Quando Escutamos Vozes...
- Alguém abra a porta!
Novamente batem palmas. Reforço minha ordem a plenos pulmões:
- Alguém abra a maldita porta!
Dou por mim que estou sozinho. Estúpido. Todos saíram. Tão envolvido fiquei com minha obra literária que nem me recordo da solidão. O vazio da casa, as paredes descascadas e algumas teias de aranha que tento afastar parecem-me naturais. Da janela da sala posso observar quem bate. Estico o pescoço entre as sombras tentando não ser visto – seria mais fácil ignorar um pedinte inconveniente. Vejo um vulto que me parece familiar. Aperto os olhos que precisam de óculos para conferir a estranha figura. Afasto três passos para trás terrificado. Lembro da mesma sensação horrível de ouvir chamarem meu nome, quando criança, e de verificar que não havia ninguém. Quando escutamos vozes é a morte que nos chama, contavam os mais velhos.

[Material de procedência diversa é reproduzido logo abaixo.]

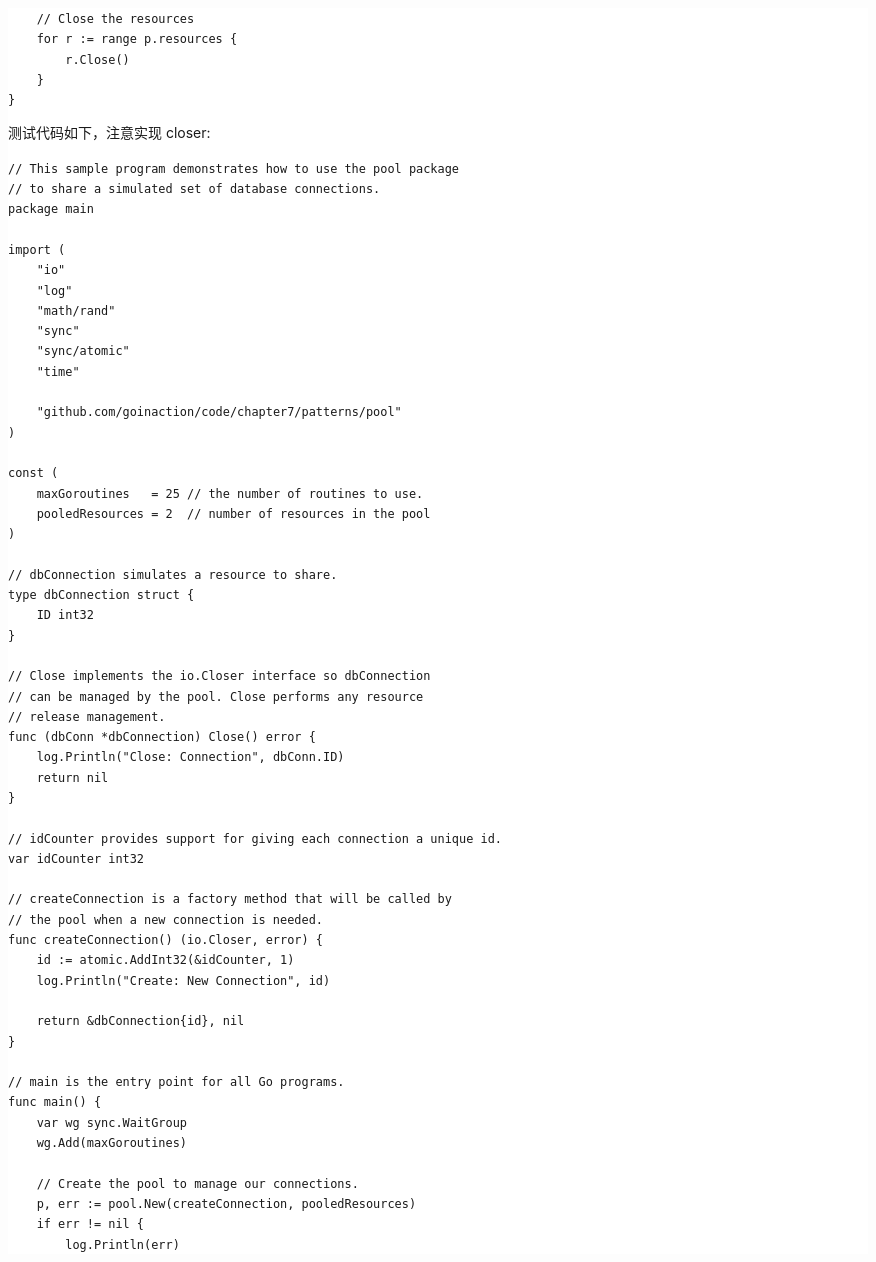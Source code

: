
 ```
	// Close the resources
	for r := range p.resources {
		r.Close()
	}
}
```

测试代码如下，注意实现 closer:

```
// This sample program demonstrates how to use the pool package
// to share a simulated set of database connections.
package main

import (
	"io"
	"log"
	"math/rand"
	"sync"
	"sync/atomic"
	"time"

	"github.com/goinaction/code/chapter7/patterns/pool"
)

const (
	maxGoroutines   = 25 // the number of routines to use.
	pooledResources = 2  // number of resources in the pool
)

// dbConnection simulates a resource to share.
type dbConnection struct {
	ID int32
}

// Close implements the io.Closer interface so dbConnection
// can be managed by the pool. Close performs any resource
// release management.
func (dbConn *dbConnection) Close() error {
	log.Println("Close: Connection", dbConn.ID)
	return nil
}

// idCounter provides support for giving each connection a unique id.
var idCounter int32

// createConnection is a factory method that will be called by
// the pool when a new connection is needed.
func createConnection() (io.Closer, error) {
	id := atomic.AddInt32(&idCounter, 1)
	log.Println("Create: New Connection", id)

	return &dbConnection{id}, nil
}

// main is the entry point for all Go programs.
func main() {
	var wg sync.WaitGroup
	wg.Add(maxGoroutines)

	// Create the pool to manage our connections.
	p, err := pool.New(createConnection, pooledResources)
	if err != nil {
		log.Println(err)
```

- Não pode ser, não pode ser. – depois de respirar fundo por alguns instantes, belisco meu braço para certificar-me de que não é um sonho. Um suor gélido escorre pela testa. A pessoa insiste nas palmas. Aproximo-me com calma e a figura confere com o meu pior pesadelo: meu pai bate à porta.
- Filho, abra, sei que está aí. Precisamos conversar. Filho! Filho!
Afasto-me andando de costas até ser impedido pela parede. Levo as mãos aos ouvidos até que a voz suma. Recordo então que, todos os dias, à mesma hora, ele costuma voltar e bater buscando uma reaproximação que não faz mais sentido.
Procuro desesperadamente voltar à máquina de escrever e recomeço o conto sempre pelo mesmo parágrafo que, todos os dias, desaparece como por encanto dos meus olhos.
- Quero um café. Maria, o meu café! – vou à cozinha e ela se encontra vazia e suja como se há milênios ninguém passasse por ali.
- Não consigo nem mesmo um café na minha própria casa. Que desaforo!
Volto à máquina e penso em meu pai. Refresco a memória e me lembro que ele morrera há anos. Não tenho tempo a perder com assombrações. Procuro um espelho. Todos da casa deixaram de funcionar. Mostram apenas um cômodo vazio. Preciso falar com minha esposa sobre isso. Sinto a sua falta. Por onde andará? Sei que deverá voltar em breve, mas não me lembro quando partiu e nem quando meus filhos se foram.
Não suporto mais viver rodeado por pensamentos confusos. Enquanto reflito, meu pai volta a gritar:
- Filho, abra! Precisamos conversar sobre a sua morte! Abra, por favor. Pare de sofrer!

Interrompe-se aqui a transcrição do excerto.